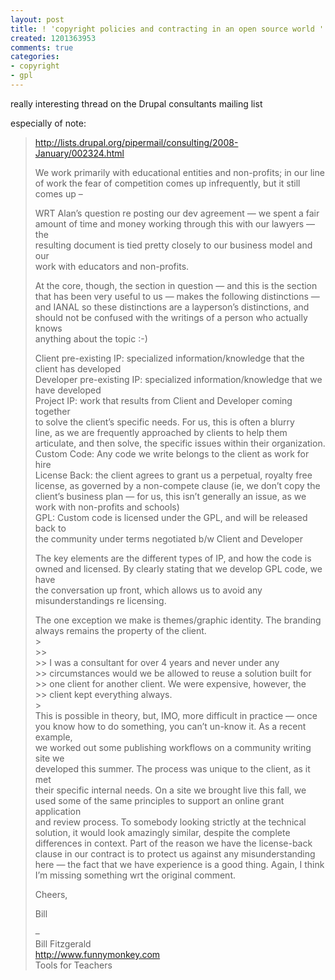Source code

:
 ```yaml
---
layout: post
title: ! 'copyright policies and contracting in an open source world '
created: 1201363953
comments: true
categories:
- copyright
- gpl
---
```

really interesting thread on the Drupal consultants mailing list
<div class="post-entry">
<p>
especially of note:
</p>
<blockquote>
	<p>
	<a href="http://lists.drupal.org/pipermail/consulting/2008-January/002324.html">http://lists.drupal.org/pipermail/consulting/2008-January/002324.html</a>
	</p>
	<p>
	We work primarily with educational entities and non-profits; in our line<br />
	of work the fear of competition comes up infrequently, but it still<br />
	comes up –
	</p>
	<p>
	WRT Alan’s question re posting our dev agreement — we spent a fair<br />
	amount of time and money working through this with our lawyers — the<br />
	resulting document is tied pretty closely to our business model and our<br />
	work with educators and non-profits.
	</p>
	<p>
	At the core, though, the section in question — and this is the section<br />
	that has been very useful to us — makes the following distinctions —<br />
	and IANAL so these distinctions are a layperson’s distinctions, and<br />
	should not be confused with the writings of a person who actually knows<br />
	anything about the topic :-) 
	</p>
	<p>
	Client pre-existing IP: specialized information/knowledge that the<br />
	client has developed<br />
	Developer pre-existing IP: specialized information/knowledge that we<br />
	have developed<br />
	Project IP: work that results from Client and Developer coming together<br />
	to solve the client’s specific needs. For us, this is often a blurry<br />
	line, as we are frequently approached by clients to help them<br />
	articulate, and then solve, the specific issues within their organization.<br />
	Custom Code: Any code we write belongs to the client as work for hire<br />
	License Back: the client agrees to grant us a perpetual, royalty free<br />
	license, as governed by a non-compete clause (ie, we don’t copy the<br />
	client’s business plan — for us, this isn’t generally an issue, as we<br />
	work with non-profits and schools)<br />
	GPL: Custom code is licensed under the GPL, and will be released back to<br />
	the community under terms negotiated b/w Client and Developer
	</p>
	<p>
	The key elements are the different types of IP, and how the code is<br />
	owned and licensed. By clearly stating that we develop GPL code, we have<br />
	the conversation up front, which allows us to avoid any<br />
	misunderstandings re licensing.
	</p>
	<p>
	The one exception we make is themes/graphic identity. The branding<br />
	always remains the property of the client.<br />
	&gt;<br />
	&gt;&gt;<br />
	&gt;&gt;     I was a consultant for over 4 years and never under any<br />
	&gt;&gt;     circumstances would we be allowed to reuse a solution built for<br />
	&gt;&gt;     one client for another client.  We were expensive, however, the<br />
	&gt;&gt;     client kept everything always.<br />
	&gt;<br />
	This is possible in theory, but, IMO, more difficult in practice — once<br />
	you know how to do something, you can’t un-know it. As a recent example,<br />
	we worked out some publishing workflows on a community writing site we<br />
	developed this summer. The process was unique to the client, as it met<br />
	their specific internal needs. On a site we brought live this fall, we<br />
	used some of the same principles to support an online grant application<br />
	and review process. To somebody looking strictly at the technical<br />
	solution, it would look amazingly similar, despite the complete<br />
	differences in context. Part of the reason we have the license-back<br />
	clause in our contract is to protect us against any misunderstanding<br />
	here — the fact that we have experience is a good thing. Again, I think<br />
	I’m missing something wrt the original comment.
	</p>
	<p>
	Cheers,
	</p>
	<p>
	Bill
	</p>
	<p>
	–<br />
	Bill Fitzgerald<br />
	<a href="http://www.funnymonkey.com/">http://www.funnymonkey.com</a><br />
	Tools for Teachers
	</p>
</blockquote>
</div>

_ _ _ _

*Your objective:*
Go back to the entries above and restate word for word every line from the first through the one that contains "WRT Alan’s question", leaving the pictures behind.

*Finished exercise:*
Source code

:
 ```yaml
---
layout: post
title: ! 'copyright policies and contracting in an open source world '
created: 1201363953
comments: true
categories:
- copyright
- gpl
---
```

really interesting thread on the Drupal consultants mailing list
<div class="post-entry">
<p>
especially of note:
</p>
<blockquote>
	<p>
	<a href="http://lists.drupal.org/pipermail/consulting/2008-January/002324.html">http://lists.drupal.org/pipermail/consulting/2008-January/002324.html</a>
	</p>
	<p>
	We work primarily with educational entities and non-profits; in our line<br />
	of work the fear of competition comes up infrequently, but it still<br />
	comes up –
	</p>
	<p>
	WRT Alan’s question re posting our dev agreement — we spent a fair<br />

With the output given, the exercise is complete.